How to complete this task: Using the material below, return exactly the lines between the one holding "- The former." and the one holding "4. I've had", inclusive, and no others.

Available data:

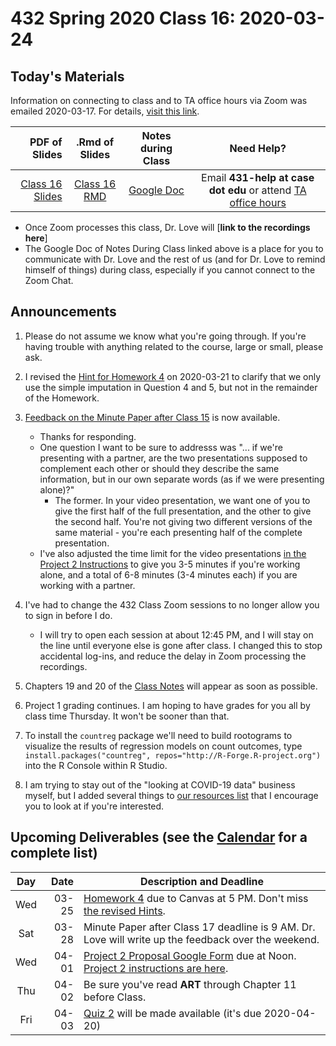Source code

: # 432 Spring 2020 Class 16: 2020-03-24

## Today's Materials

Information on connecting to class and to TA office hours via Zoom was emailed 2020-03-17. For details, [visit this link](https://github.com/THOMASELOVE/2020-432/blob/master/zoom.md). 

PDF of Slides | .Rmd of Slides | Notes during Class | Need Help? 
------------: | :------------------: | :---------------------------: | :------------------------:
[Class 16 Slides](https://github.com/THOMASELOVE/2020-432/blob/master/classes/class16/432_2020_slides16.pdf) | [Class 16 RMD](https://github.com/THOMASELOVE/2020-432/blob/master/classes/class16/432_2020_slides16.Rmd) | [Google Doc](https://docs.google.com/document/d/1VpnXK654mVLJKMnbxMyhvLSEaOwyZhO2itaMf1a3N4U/edit?usp=sharing) | Email **431-help at case dot edu** or attend [TA office hours](https://github.com/THOMASELOVE/2020-432/blob/master/calendar.md#ta-office-hours)

- Once Zoom processes this class, Dr. Love will [**link to the recordings here**]
- The Google Doc of Notes During Class linked above is a place for you to communicate with Dr. Love and the rest of us (and for Dr. Love to remind himself of things) during class, especially if you cannot connect to the Zoom Chat.

## Announcements

1. Please do not assume we know what you're going through. If you're having trouble with anything related to the course, large or small, please ask.

2. I revised the [Hint for Homework 4](https://github.com/THOMASELOVE/2020-432/blob/master/homework/hw04/homework4_hints_2020-03-21.pdf) on 2020-03-21 to clarify that we only use the simple imputation in Question 4 and 5, but not in the remainder of the Homework.

3. [Feedback on the Minute Paper after Class 15](https://bit.ly/432-2020-minute-15-feedback) is now available.
    - Thanks for responding.
    - One question I want to be sure to addresss was "... if we're presenting with a partner, are the two presentations supposed to complement each other or should they describe the same information, but in our own separate words (as if we were presenting alone)?"
        - The former. In your video presentation, we want one of you to give the first half of the full presentation, and the other to give the second half. You're not giving two different versions of the same material - you're each presenting half of the complete presentation.
    - I've also adjusted the time limit for the video presentations [in the Project 2 Instructions](https://github.com/THOMASELOVE/2020-432/blob/master/projects/project2/README.md) to give you 3-5 minutes if you're working alone, and a total of 6-8 minutes (3-4 minutes each) if you are working with a partner.

4. I've had to change the 432 Class Zoom sessions to no longer allow you to sign in before I do. 
    - I will try to open each session at about 12:45 PM, and I will stay on the line until everyone else is gone after class. I changed this to stop accidental log-ins, and reduce the delay in Zoom processing the recordings.

5. Chapters 19 and 20 of the [Class Notes](https://thomaselove.github.io/2020-432-book/) will appear as soon as possible.

6. Project 1 grading continues. I am hoping to have grades for you all by class time Thursday. It won't be sooner than that.

7. To install the `countreg` package we'll need to build rootograms to visualize the results of regression models on count outcomes, type `install.packages("countreg", repos="http://R-Forge.R-project.org")` into the R Console within R Studio.

8. I am trying to stay out of the "looking at COVID-19 data" business myself, but I added several things to [our resources list](https://github.com/THOMASELOVE/2020-432/blob/master/covid19resources.md) that I encourage you to look at if you're interested.

## Upcoming Deliverables (see the [Calendar](https://github.com/THOMASELOVE/2020-432/blob/master/calendar.md) for a complete list)

Day | Date  | Description and Deadline
:--: | ----: | ----------------------------------------------------------------------------------------------
Wed | 03-25 | [Homework 4](https://github.com/THOMASELOVE/2020-432/tree/master/homework/hw04) due to Canvas at 5 PM. Don't miss [the revised Hints](https://github.com/THOMASELOVE/2020-432/blob/master/homework/hw04/homework4_hints_2020-03-21.pdf).
Sat | 03-28 | Minute Paper after Class 17 deadline is 9 AM. Dr. Love will write up the feedback over the weekend.
Wed | 04-01 | [Project 2 Proposal Google Form](http://bit.ly/432-2020-project2-proposal-form) due at Noon. [Project 2 instructions are here](https://github.com/THOMASELOVE/2020-432/tree/master/projects/project2).
Thu | 04-02 | Be sure you've read **ART** through Chapter 11 before Class.
Fri | 04-03 | [Quiz 2](https://github.com/THOMASELOVE/2020-432/tree/master/quizzes/quiz2) will be made available (it's due 2020-04-20)

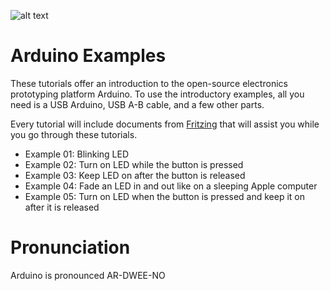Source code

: ![alt text](https://github.com/fusion94/ArduinoExamples/raw/master/oslogos.png "Open Source Logos")

Arduino Examples
================

These tutorials offer an introduction to the open-source electronics prototyping platform Arduino. To use the 
introductory examples, all you need is a USB Arduino, USB A-B cable, and a few other parts.

Every tutorial will include documents from [Fritzing](http://www.fritzing.org) that will assist you while you go through
these tutorials.

+ Example 01: Blinking LED
+ Example 02: Turn on LED while the button is pressed
+ Example 03: Keep LED on after the button is released
+ Example 04: Fade an LED in and out like on a sleeping Apple computer
+ Example 05: Turn on LED when the button is pressed and keep it on after it is released

Pronunciation
==============

Arduino is pronounced AR-DWEE-NO
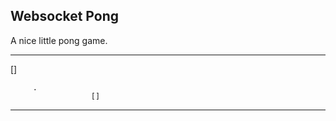 Websocket Pong
---------------
A nice little pong game.

------------------------
[]

         .     
                      []
------------------------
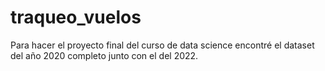 # traqueo_vuelos
Para hacer el proyecto final del curso de data science encontré el dataset del año 2020 completo junto con el del 2022.
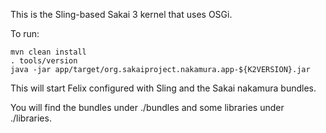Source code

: This is the Sling-based Sakai 3 kernel that uses OSGi.

To run:

    mvn clean install
    . tools/version
    java -jar app/target/org.sakaiproject.nakamura.app-${K2VERSION}.jar

This will start Felix configured with Sling and the Sakai nakamura bundles.

You will find the bundles under ./bundles and some libraries under ./libraries.


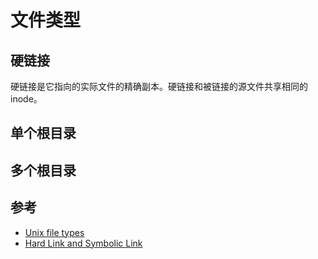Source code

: # 文件类型

## 硬链接

硬链接是它指向的实际文件的精确副本。硬链接和被链接的源文件共享相同的inode。

## 单个根目录

## 多个根目录

## 参考

* [Unix file types](https://en.wikipedia.org/wiki/Unix_file_types)
* [Hard Link and Symbolic Link](https://medium.com/@meghamohan/hard-link-and-symbolic-link-3cad74e5b5dc)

Exercise answer:
        - The former. In your video presentation, we want one of you to give the first half of the full presentation, and the other to give the second half. You're not giving two different versions of the same material - you're each presenting half of the complete presentation.
    - I've also adjusted the time limit for the video presentations [in the Project 2 Instructions](https://github.com/THOMASELOVE/2020-432/blob/master/projects/project2/README.md) to give you 3-5 minutes if you're working alone, and a total of 6-8 minutes (3-4 minutes each) if you are working with a partner.

4. I've had to change the 432 Class Zoom sessions to no longer allow you to sign in before I do. 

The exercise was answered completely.